*** Dataset entries ***
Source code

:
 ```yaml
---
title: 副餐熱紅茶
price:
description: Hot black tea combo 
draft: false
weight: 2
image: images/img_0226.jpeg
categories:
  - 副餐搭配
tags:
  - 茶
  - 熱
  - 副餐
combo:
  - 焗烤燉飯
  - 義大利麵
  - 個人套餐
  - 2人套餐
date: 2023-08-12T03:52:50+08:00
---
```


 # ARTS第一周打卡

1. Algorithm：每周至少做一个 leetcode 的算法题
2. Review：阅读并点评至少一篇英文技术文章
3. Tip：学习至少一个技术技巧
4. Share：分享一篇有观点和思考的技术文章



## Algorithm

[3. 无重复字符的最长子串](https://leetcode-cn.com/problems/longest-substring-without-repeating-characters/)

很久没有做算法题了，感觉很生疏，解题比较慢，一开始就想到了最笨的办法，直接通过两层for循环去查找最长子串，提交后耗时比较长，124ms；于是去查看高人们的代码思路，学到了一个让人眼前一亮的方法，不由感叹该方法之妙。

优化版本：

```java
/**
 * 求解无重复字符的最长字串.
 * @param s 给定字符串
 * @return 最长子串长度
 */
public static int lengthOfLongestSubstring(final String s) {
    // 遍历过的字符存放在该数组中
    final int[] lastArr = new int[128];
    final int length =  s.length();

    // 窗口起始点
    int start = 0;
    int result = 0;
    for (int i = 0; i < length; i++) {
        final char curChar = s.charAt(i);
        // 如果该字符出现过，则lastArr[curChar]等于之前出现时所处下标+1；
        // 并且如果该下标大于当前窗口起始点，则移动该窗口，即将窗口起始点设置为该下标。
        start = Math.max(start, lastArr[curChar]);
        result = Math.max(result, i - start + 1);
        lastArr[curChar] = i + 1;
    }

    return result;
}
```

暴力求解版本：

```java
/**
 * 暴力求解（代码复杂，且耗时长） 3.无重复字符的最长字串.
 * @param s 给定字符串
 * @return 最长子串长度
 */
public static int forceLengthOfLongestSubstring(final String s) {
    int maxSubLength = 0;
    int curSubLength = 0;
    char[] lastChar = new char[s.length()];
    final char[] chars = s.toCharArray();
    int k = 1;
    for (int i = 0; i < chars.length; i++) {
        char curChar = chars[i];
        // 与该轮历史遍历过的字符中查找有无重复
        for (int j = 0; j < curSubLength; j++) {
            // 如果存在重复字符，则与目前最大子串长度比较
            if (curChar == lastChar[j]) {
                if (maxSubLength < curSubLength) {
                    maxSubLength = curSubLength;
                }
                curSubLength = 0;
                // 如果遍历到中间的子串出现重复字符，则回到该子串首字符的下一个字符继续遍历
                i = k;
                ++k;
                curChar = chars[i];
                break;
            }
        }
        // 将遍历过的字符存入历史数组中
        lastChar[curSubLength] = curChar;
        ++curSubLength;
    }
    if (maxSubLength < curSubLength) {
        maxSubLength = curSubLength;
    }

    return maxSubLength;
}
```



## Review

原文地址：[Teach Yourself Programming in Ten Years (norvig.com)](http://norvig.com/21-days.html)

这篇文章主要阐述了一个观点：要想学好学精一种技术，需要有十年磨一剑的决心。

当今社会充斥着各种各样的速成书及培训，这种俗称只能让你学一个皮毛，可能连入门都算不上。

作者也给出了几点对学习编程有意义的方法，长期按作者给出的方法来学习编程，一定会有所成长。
*** End of Dataset entries ***
The task - In the material above, find every line that has the string "start" and pull those lines out.

Result of the exercise -
    int start = 0;
        start = Math.max(start, lastArr[curChar]);
        result = Math.max(result, i - start + 1);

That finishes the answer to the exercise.